● Extracted records
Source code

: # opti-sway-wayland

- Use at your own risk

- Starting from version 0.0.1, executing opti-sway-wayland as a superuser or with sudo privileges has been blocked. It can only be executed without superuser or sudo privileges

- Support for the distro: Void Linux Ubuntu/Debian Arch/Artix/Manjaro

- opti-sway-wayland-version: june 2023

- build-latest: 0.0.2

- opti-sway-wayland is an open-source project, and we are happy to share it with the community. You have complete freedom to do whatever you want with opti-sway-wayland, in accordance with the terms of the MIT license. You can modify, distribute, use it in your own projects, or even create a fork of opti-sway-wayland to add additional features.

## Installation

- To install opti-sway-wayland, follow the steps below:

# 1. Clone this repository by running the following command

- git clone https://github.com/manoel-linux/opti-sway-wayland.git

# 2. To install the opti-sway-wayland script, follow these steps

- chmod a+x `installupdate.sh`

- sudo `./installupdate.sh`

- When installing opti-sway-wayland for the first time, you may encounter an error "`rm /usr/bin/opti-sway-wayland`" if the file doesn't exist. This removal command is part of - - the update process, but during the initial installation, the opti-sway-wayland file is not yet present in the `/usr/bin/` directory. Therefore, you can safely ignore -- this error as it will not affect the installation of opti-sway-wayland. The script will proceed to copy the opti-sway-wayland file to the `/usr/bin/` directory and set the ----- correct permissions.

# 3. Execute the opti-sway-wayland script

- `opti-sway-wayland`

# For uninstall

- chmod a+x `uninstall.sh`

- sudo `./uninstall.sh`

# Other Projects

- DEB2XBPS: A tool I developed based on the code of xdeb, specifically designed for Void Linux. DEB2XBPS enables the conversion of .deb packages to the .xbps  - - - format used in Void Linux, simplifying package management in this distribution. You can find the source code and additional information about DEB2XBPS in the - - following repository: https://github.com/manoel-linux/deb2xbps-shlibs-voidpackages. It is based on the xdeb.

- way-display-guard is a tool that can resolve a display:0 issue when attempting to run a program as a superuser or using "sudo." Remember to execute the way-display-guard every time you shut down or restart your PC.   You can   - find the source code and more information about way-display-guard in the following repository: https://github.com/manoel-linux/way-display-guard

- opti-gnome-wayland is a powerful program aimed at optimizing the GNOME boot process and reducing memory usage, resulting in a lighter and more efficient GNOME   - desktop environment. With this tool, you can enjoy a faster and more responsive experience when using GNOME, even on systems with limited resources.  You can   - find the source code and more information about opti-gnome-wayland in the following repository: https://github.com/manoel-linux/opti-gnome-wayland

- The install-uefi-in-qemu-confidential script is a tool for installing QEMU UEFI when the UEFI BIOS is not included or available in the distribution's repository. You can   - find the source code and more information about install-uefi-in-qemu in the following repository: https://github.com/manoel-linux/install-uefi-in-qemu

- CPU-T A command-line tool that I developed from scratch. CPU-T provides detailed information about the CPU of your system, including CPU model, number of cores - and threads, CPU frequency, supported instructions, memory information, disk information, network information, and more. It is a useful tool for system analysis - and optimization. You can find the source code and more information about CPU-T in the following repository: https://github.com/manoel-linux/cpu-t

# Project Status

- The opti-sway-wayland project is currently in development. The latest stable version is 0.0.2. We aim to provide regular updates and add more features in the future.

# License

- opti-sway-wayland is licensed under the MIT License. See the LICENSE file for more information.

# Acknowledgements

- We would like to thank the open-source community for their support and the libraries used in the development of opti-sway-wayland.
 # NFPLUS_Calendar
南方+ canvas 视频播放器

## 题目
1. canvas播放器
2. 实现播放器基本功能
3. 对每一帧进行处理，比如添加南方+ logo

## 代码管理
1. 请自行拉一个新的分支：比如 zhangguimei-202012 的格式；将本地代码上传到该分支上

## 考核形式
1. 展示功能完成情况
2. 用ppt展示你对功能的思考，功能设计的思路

● Work instruction
Transcribe exactly the lines from the one containing "1. 请自行拉一个新的分支：比如 zhangguimei-202012" through the end of the records, both included, and nothing else.

● Your response
1. 请自行拉一个新的分支：比如 zhangguimei-202012 的格式；将本地代码上传到该分支上

## 考核形式
1. 展示功能完成情况
2. 用ppt展示你对功能的思考，功能设计的思路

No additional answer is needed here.